Description of the task: Read the records that follow and state how many lines hold "caption", adding nothing else.

Collected data
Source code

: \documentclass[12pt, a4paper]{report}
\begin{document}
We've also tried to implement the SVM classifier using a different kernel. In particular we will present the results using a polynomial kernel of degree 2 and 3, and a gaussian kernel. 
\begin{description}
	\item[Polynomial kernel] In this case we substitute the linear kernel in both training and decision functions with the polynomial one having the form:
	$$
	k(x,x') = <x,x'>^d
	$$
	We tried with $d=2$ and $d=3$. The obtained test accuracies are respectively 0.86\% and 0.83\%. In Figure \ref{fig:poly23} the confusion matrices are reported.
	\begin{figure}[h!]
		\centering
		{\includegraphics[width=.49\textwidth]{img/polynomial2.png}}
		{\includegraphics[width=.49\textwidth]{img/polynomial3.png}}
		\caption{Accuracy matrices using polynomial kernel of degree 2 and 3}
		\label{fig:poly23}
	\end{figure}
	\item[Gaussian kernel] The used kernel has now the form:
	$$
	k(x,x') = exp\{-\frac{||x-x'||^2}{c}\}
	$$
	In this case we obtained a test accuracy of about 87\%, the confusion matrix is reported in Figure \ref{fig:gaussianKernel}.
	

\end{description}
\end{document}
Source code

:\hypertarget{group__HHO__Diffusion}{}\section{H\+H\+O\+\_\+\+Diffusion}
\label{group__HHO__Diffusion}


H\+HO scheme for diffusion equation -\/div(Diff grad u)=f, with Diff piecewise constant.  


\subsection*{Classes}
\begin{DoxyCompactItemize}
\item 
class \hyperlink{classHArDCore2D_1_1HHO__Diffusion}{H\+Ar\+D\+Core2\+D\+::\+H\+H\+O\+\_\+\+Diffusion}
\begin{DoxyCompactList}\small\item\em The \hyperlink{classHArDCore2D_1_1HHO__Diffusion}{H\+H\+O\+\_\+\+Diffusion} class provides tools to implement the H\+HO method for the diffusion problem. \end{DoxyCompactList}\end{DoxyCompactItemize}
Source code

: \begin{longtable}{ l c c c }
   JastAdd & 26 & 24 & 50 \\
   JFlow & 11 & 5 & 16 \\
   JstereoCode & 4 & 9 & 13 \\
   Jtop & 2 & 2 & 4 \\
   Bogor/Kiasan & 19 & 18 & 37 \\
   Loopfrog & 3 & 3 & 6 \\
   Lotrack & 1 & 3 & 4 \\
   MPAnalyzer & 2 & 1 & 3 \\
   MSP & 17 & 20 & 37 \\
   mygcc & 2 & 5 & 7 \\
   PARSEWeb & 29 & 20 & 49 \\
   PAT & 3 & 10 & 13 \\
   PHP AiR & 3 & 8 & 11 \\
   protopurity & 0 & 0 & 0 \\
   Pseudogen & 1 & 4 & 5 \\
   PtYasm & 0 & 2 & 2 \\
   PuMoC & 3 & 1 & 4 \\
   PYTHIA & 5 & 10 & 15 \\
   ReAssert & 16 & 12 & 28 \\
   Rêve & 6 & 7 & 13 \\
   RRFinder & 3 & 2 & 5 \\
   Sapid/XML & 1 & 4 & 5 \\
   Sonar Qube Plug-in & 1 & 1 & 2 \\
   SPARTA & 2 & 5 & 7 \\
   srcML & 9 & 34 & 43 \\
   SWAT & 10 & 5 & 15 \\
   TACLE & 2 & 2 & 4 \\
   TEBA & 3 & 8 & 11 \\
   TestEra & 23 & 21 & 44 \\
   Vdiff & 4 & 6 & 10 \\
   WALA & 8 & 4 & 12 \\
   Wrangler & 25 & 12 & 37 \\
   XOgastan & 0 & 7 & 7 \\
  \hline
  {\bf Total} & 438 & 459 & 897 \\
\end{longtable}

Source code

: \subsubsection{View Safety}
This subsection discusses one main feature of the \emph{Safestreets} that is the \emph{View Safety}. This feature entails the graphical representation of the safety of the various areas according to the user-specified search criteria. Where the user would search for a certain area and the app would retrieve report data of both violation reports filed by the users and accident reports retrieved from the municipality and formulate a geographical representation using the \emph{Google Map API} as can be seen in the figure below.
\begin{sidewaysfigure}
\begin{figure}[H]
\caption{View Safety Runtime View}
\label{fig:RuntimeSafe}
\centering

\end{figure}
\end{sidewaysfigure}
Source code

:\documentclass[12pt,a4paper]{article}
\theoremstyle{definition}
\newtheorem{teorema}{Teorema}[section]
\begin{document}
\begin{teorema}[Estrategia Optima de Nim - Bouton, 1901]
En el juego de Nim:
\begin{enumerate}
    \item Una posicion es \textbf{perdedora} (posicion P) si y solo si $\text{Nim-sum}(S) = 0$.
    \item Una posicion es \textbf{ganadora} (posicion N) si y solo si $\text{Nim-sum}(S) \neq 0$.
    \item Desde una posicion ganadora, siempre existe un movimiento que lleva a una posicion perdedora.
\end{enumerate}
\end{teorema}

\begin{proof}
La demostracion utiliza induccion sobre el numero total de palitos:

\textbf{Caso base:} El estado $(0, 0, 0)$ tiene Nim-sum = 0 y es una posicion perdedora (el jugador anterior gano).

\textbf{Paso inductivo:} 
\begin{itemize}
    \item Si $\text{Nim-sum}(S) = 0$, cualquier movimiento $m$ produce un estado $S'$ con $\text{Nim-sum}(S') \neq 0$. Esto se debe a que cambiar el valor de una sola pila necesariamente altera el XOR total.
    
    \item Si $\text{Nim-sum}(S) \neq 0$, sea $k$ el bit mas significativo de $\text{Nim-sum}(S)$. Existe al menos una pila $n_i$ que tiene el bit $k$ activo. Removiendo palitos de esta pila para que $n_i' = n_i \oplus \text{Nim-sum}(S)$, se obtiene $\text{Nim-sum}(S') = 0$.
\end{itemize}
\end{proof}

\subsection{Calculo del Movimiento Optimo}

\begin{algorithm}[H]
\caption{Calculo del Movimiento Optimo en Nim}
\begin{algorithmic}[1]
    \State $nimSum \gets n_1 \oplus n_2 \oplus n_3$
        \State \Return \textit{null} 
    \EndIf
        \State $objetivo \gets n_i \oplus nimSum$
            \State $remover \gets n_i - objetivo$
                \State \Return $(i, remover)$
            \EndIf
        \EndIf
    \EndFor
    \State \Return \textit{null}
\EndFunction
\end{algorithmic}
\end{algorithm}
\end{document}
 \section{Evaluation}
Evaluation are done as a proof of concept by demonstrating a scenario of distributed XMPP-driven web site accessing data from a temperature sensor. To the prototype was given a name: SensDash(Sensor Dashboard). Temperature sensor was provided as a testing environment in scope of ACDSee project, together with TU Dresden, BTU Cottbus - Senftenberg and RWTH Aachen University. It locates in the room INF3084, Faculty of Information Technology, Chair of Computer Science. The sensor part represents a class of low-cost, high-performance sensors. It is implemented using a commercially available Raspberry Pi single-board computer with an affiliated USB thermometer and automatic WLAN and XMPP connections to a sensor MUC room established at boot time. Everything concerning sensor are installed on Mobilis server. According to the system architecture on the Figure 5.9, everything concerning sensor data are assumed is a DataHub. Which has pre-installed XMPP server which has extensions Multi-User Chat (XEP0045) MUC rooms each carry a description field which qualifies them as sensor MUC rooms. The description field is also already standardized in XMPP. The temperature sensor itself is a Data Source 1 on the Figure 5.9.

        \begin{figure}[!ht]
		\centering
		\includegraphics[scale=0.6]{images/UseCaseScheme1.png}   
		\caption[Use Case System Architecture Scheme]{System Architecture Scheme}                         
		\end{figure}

Result of the exercise: 4